Below are the records. Retype exactly the lines between the lines holding "helpful 404 template." and "off the ground.", inclusive.

### Dataset records

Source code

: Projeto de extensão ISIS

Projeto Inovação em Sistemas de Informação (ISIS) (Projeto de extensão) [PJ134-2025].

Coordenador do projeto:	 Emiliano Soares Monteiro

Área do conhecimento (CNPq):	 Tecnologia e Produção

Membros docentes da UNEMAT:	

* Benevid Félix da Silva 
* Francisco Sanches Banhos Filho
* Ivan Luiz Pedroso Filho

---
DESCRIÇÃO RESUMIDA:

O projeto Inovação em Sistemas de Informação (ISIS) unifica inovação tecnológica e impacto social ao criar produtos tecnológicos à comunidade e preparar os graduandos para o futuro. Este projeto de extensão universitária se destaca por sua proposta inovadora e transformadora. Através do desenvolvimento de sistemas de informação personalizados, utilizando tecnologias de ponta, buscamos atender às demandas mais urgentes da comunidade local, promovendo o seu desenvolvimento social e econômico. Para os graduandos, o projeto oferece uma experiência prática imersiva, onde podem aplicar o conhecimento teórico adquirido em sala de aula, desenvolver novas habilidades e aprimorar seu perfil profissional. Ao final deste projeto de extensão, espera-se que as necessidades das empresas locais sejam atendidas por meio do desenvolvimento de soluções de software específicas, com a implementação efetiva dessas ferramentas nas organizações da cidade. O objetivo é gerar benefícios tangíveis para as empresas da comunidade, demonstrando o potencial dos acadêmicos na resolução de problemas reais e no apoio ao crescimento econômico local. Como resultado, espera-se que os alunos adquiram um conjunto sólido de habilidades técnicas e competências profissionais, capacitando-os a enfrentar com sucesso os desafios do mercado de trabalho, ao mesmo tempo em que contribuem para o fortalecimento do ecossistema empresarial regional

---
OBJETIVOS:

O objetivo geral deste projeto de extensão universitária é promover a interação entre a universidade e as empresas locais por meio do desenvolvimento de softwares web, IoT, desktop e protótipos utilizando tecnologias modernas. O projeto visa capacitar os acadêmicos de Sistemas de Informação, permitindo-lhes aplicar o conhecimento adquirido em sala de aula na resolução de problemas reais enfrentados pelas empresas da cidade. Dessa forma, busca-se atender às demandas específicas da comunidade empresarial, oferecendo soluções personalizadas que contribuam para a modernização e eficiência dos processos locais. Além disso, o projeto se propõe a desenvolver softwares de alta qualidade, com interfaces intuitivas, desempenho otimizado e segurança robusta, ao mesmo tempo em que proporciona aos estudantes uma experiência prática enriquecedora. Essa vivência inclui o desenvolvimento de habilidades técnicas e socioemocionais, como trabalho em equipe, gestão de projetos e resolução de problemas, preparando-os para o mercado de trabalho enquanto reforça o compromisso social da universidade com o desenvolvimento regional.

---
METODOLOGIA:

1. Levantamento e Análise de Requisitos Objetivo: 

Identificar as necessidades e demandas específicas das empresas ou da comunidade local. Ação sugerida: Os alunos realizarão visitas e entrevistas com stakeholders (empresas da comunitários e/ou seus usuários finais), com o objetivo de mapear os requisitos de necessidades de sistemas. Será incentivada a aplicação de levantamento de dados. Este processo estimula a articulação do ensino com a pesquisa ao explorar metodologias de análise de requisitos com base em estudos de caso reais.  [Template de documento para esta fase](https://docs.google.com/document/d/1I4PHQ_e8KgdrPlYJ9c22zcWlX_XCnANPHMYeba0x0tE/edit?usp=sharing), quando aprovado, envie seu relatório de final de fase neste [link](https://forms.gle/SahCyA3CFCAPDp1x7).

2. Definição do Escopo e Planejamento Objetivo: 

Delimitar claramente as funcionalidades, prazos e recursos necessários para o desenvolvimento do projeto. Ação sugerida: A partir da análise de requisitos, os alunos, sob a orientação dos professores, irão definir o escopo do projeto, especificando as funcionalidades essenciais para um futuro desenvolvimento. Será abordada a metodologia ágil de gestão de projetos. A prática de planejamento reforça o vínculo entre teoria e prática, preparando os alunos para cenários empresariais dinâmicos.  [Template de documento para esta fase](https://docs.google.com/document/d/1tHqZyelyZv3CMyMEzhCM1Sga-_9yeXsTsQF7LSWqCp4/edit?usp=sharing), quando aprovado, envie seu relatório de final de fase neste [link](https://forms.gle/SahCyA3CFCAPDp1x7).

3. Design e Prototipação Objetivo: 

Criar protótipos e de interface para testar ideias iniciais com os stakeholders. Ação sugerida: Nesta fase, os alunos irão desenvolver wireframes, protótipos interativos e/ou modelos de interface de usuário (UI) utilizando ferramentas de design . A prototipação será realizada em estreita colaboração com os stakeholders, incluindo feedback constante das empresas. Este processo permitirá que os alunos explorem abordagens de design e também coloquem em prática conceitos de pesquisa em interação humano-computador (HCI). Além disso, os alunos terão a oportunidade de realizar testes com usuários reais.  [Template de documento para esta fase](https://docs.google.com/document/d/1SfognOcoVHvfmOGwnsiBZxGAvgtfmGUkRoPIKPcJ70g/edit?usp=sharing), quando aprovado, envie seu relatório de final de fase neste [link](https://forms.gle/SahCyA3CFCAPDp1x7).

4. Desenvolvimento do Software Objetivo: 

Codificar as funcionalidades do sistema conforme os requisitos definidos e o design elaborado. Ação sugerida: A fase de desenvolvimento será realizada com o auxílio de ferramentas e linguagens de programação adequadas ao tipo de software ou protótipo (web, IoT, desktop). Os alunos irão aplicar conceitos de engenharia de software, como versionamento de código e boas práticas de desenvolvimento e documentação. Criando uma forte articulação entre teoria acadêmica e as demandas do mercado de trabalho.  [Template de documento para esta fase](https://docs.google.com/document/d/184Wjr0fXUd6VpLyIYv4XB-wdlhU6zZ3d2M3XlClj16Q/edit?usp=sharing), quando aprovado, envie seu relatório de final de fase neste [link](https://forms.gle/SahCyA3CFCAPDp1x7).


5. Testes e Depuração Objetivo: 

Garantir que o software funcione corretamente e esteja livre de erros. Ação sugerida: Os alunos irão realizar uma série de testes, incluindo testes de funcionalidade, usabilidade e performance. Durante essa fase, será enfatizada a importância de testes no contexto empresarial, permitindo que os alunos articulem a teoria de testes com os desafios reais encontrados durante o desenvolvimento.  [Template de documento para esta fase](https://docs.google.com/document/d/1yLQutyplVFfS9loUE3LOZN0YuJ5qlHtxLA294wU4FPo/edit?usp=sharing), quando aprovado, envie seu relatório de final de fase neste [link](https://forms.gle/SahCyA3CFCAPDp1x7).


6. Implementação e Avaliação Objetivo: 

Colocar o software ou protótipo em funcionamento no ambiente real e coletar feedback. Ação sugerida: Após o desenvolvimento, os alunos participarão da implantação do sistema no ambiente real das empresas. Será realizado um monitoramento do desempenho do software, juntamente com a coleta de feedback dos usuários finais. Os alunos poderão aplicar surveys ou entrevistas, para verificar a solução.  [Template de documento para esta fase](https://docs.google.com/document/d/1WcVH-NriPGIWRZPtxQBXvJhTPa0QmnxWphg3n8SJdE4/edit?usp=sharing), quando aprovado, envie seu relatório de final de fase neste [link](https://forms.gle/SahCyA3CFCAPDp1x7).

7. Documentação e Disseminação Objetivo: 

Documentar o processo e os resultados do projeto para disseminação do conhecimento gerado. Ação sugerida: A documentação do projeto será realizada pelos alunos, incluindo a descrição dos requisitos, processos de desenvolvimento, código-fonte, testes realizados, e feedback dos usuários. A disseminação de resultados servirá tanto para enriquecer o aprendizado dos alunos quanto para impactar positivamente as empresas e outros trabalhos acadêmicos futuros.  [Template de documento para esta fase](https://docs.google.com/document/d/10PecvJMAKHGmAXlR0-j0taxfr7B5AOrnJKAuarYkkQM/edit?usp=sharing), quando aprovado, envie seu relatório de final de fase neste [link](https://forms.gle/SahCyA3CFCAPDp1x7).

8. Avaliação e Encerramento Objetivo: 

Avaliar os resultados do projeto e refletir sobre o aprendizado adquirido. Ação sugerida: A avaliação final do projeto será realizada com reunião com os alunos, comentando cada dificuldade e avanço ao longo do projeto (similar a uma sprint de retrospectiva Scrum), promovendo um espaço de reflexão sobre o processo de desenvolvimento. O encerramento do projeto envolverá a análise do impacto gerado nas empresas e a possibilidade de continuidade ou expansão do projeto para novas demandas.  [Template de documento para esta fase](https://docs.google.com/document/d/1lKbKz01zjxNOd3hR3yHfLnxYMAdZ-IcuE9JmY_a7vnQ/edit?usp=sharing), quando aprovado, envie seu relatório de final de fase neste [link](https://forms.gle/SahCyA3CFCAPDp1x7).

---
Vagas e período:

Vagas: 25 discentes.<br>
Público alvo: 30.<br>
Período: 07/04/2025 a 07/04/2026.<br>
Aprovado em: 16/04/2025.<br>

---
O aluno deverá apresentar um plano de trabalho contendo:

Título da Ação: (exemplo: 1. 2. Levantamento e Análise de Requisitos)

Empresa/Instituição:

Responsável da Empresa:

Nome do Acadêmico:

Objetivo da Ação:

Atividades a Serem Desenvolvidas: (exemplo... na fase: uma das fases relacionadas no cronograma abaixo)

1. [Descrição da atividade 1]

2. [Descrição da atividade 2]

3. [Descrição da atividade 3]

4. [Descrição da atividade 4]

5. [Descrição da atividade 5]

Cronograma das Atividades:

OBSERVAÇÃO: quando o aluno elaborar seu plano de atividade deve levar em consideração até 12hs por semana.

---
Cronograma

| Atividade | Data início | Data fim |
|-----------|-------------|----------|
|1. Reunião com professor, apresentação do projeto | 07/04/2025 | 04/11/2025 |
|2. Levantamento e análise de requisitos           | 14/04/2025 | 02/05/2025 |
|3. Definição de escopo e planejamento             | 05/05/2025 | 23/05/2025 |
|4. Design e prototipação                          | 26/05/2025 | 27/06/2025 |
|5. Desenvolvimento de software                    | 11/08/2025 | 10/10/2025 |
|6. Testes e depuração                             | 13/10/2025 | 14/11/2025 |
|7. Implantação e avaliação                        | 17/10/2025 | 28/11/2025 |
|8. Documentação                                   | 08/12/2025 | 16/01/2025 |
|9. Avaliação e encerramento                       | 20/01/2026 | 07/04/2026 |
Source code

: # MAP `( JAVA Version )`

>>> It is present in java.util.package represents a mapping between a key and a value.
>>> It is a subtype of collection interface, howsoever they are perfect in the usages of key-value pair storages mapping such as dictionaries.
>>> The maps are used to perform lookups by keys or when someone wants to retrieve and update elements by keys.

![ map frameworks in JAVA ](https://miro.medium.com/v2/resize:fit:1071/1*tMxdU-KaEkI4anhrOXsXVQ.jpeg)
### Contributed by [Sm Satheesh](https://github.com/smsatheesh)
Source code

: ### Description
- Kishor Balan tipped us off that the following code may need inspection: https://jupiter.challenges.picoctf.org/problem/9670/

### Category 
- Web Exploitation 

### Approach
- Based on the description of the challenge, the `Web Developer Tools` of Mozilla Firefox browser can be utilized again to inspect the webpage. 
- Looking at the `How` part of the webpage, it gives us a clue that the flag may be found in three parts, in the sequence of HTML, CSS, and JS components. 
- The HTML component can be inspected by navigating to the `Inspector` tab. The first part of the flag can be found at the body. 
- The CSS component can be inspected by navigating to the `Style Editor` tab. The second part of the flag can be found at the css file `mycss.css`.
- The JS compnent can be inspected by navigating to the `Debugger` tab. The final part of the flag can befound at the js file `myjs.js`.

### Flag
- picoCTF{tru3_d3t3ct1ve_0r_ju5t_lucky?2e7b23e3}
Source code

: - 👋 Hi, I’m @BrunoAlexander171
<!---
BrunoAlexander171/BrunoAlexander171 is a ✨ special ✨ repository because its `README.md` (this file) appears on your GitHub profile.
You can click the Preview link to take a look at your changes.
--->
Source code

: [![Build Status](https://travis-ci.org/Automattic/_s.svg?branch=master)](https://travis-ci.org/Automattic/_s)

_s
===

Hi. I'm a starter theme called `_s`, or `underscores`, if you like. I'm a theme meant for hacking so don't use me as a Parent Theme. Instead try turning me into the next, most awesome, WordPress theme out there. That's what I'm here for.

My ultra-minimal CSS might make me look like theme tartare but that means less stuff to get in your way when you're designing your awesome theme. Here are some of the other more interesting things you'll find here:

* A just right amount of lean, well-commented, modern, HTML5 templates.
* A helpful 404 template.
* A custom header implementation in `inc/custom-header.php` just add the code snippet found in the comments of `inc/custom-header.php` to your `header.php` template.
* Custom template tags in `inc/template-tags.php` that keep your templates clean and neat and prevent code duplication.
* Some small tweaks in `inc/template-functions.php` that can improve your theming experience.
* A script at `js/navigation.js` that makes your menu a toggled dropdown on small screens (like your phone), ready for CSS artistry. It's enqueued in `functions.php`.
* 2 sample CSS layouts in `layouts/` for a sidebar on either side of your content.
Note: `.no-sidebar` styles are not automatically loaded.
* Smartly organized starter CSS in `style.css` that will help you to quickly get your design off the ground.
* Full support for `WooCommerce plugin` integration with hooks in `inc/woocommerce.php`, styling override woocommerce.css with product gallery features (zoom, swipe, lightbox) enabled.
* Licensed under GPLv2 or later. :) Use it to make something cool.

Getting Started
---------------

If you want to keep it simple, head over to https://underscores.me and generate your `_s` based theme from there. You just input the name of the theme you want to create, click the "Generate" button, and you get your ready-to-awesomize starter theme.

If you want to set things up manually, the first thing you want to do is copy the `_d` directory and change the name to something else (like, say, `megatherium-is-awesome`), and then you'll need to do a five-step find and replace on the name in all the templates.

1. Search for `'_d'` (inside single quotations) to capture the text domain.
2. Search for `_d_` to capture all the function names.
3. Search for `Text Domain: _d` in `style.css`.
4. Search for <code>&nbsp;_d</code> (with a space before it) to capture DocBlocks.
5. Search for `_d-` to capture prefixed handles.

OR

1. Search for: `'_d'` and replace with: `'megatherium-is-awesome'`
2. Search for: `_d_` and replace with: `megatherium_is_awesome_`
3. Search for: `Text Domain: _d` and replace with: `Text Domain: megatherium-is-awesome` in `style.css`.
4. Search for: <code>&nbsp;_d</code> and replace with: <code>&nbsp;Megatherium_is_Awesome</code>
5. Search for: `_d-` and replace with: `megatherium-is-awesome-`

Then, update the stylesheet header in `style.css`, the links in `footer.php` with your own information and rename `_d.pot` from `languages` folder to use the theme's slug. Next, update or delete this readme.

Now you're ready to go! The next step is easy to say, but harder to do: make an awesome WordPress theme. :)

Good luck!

######

Result below =
* A helpful 404 template.
* A custom header implementation in `inc/custom-header.php` just add the code snippet found in the comments of `inc/custom-header.php` to your `header.php` template.
* Custom template tags in `inc/template-tags.php` that keep your templates clean and neat and prevent code duplication.
* Some small tweaks in `inc/template-functions.php` that can improve your theming experience.
* A script at `js/navigation.js` that makes your menu a toggled dropdown on small screens (like your phone), ready for CSS artistry. It's enqueued in `functions.php`.
* 2 sample CSS layouts in `layouts/` for a sidebar on either side of your content.
Note: `.no-sidebar` styles are not automatically loaded.
* Smartly organized starter CSS in `style.css` that will help you to quickly get your design off the ground.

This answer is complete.